We had always wanted children. We envisioned a house full of kids after we got married. We tried but had difficulties in conceiving children, which was obviously very disappointing. We went through a tough time with miscarriages and multiple rounds of failed IVF cycles. Once we realized having our own biological children wasn’t meant to be, we decided maybe adoption was the path we needed to take.
After we met the adoption coordinator from the team at LifeLong at an adoption seminar we went to in town, we knew instantly we had found the agency we wanted to work with. Jill had great conversations with the LifeLong adoption coordinator. She felt understood and supported all throughout our journey with the team at LifeLong.
Adoption is not an easy journey by any means. Luckily, we had a group of friends who all have adopted children. After seeing them deal with the process of adoption from beginning to end, we went into the process with the right expectations. We knew that at times, it might get emotional and difficult. But we were all in.
Smooth Sailing
We were very lucky in our adoption. Our entire adoption journey only took six months. We finalized all of our paperwork, and three months later, we received a call about our placement. Our expectant mother lived only 45 minutes from us, so we were able to spend time with her and develop a strong bond. She explained that she knew right away she wanted us to be the parents of her twins. She said to us, “I read your story in your brochure, and of those that I received, you were the only ones who didn’t have children. I made my mind up right away you were the family I wanted for my twins.” With our expectant mother living fairly close by, Jill was able to pick her up and take her to all of her doctor’s appointments. She also had the privilege of being in the delivery room when the girls were born. After spending all of this time with our expectant mother developing a relationship, you could see the trust she had in us and the comfort that she had made the right decision.

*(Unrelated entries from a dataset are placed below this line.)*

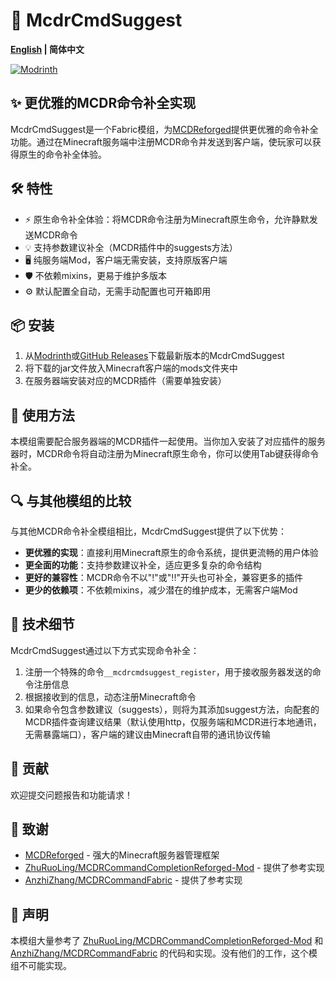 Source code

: # 🚀 McdrCmdSuggest

**[English](./README.en.md) | 简体中文**

[![Modrinth](https://img.shields.io/modrinth/v/mcdrcmdsuggest?logo=modrinth&label=Modrinth&color=%2300AF5C)](https://modrinth.com/mod/mcdrcmdsuggest)

## ✨ 更优雅的MCDR命令补全实现

McdrCmdSuggest是一个Fabric模组，为[MCDReforged](https://github.com/Fallen-Breath/MCDReforged)提供更优雅的命令补全功能。通过在Minecraft服务端中注册MCDR命令并发送到客户端，使玩家可以获得原生的命令补全体验。

## 🛠️ 特性

- ⚡ 原生命令补全体验：将MCDR命令注册为Minecraft原生命令，允许静默发送MCDR命令
- 💡 支持参数建议补全（MCDR插件中的suggests方法）
- 🖥️ 纯服务端Mod，客户端无需安装，支持原版客户端
- 🛡️ 不依赖mixins，更易于维护多版本
- ⚙️ 默认配置全自动，无需手动配置也可开箱即用

## 📦 安装

1. 从[Modrinth](https://modrinth.com/mod/mcdrcmdsuggest)或[GitHub Releases](https://github.com/PairZhu/McdrCmdSuggest/releases)下载最新版本的McdrCmdSuggest
2. 将下载的jar文件放入Minecraft客户端的mods文件夹中
3. 在服务器端安装对应的MCDR插件（需要单独安装）

## 📝 使用方法

本模组需要配合服务器端的MCDR插件一起使用。当你加入安装了对应插件的服务器时，MCDR命令将自动注册为Minecraft原生命令，你可以使用Tab键获得命令补全。

## 🔍 与其他模组的比较

与其他MCDR命令补全模组相比，McdrCmdSuggest提供了以下优势：

- **更优雅的实现**：直接利用Minecraft原生的命令系统，提供更流畅的用户体验
- **更全面的功能**：支持参数建议补全，适应更多复杂的命令结构
- **更好的兼容性**：MCDR命令不以"!"或"!!"开头也可补全，兼容更多的插件
- **更少的依赖项**：不依赖mixins，减少潜在的维护成本，无需客户端Mod

## 🧩 技术细节

McdrCmdSuggest通过以下方式实现命令补全：

1. 注册一个特殊的命令`__mcdrcmdsuggest_register`，用于接收服务器发送的命令注册信息
2. 根据接收到的信息，动态注册Minecraft命令
3. 如果命令包含参数建议（suggests），则将为其添加suggest方法，向配套的MCDR插件查询建议结果（默认使用http，仅服务端和MCDR进行本地通讯，无需暴露端口），客户端的建议由Minecraft自带的通讯协议传输
 
## 🤝 贡献

欢迎提交问题报告和功能请求！

## 🙏 致谢

- [MCDReforged](https://github.com/Fallen-Breath/MCDReforged) - 强大的Minecraft服务器管理框架
- [ZhuRuoLing/MCDRCommandCompletionReforged-Mod](https://github.com/ZhuRuoLing/MCDRCommandCompletionReforged-Mod) - 提供了参考实现
- [AnzhiZhang/MCDRCommandFabric](https://github.com/AnzhiZhang/MCDRCommandFabric) - 提供了参考实现
  
## 📄 声明

本模组大量参考了 [ZhuRuoLing/MCDRCommandCompletionReforged-Mod](https://github.com/ZhuRuoLing/MCDRCommandCompletionReforged-Mod) 和 [AnzhiZhang/MCDRCommandFabric](https://github.com/AnzhiZhang/MCDRCommandFabric) 的代码和实现。没有他们的工作，这个模组不可能实现。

Since she had a date set for a C-section delivery, we already had bags packed for ourselves and the twins and were ready to go on “the day.” Upon arrival, we spent some time talking with our expectant mother and her friends. Shortly thereafter, she was taken back to the delivery room. Jill had the privilege of being in the delivery room as our daughters were born. The hospital prepared a room for us for the two nights we would spend there, and the girls stayed in our room. This gave us a lot of time to start building our bond with them. After trying for so many years, for us to finally hold our baby daughters was such a surreal experience.
Jill was admittedly protective of the girls and also of their birthmother’s feelings in what had to be a very difficult time for her. While we were confident everything was going to move forward as we hoped, in the back of our minds, we always knew their birthmother had the opportunity to change her mind. We showed a positive and supportive front for their birthmother.
Coming Home
When the time came for us to leave the hospital with the twins, it was one of the most difficult actions we took in this adoption process. Walking out of their birthmother’s room while pushing the cribs the babies were in was agonizing. We had developed such a bond with their birthmother and felt the hurt she was going through.
Nevertheless, with all of those difficult emotions, we came home with the girls.
After we came home, we had to wait out the 10-day period during which their birthmother had a legal right to change her mind. That was the most difficult time for both of us. When it came down to it, by that time, we were bonding as a family. It would’ve broken our hearts if their birthmother had decided to take the twins back. In the end, though, none of that mattered. We went through the waiting process by praying and keeping our faith. Since we kept the news of our placement and pending adoption pretty quiet, only telling family and very close friends, we were able to share the news of our excitement with everyone, and their response of support, prayers, and love was overwhelming.
Family of Four
Every day we realize how fortunate we are that our adoption journey was so quick and so seamless. We are truly blessed to have these two beautiful girls join our family. Throughout this process, we’ve realized the power and the importance of family and friends. Neither of our families live close by, but our girls are surrounded by our extended family, some of whom have biological children and some who have also adopted.
Even though adopting again is not in our plan, we would provide this advice to anyone who is looking into adoption: Be patient. Be honest about who you are, and try to build connections with the people who are there to help you. Your adoption coordinator, social workers, and attorney are there to make the process go as smoothly as possible. But most importantly, if you have the opportunity, build that bond with your expectant mother so you can assure her she made the right choice in selecting you. The process is stressful but can also be very enjoyable. And when that child is born and becomes a member of your family, it will be all worth it.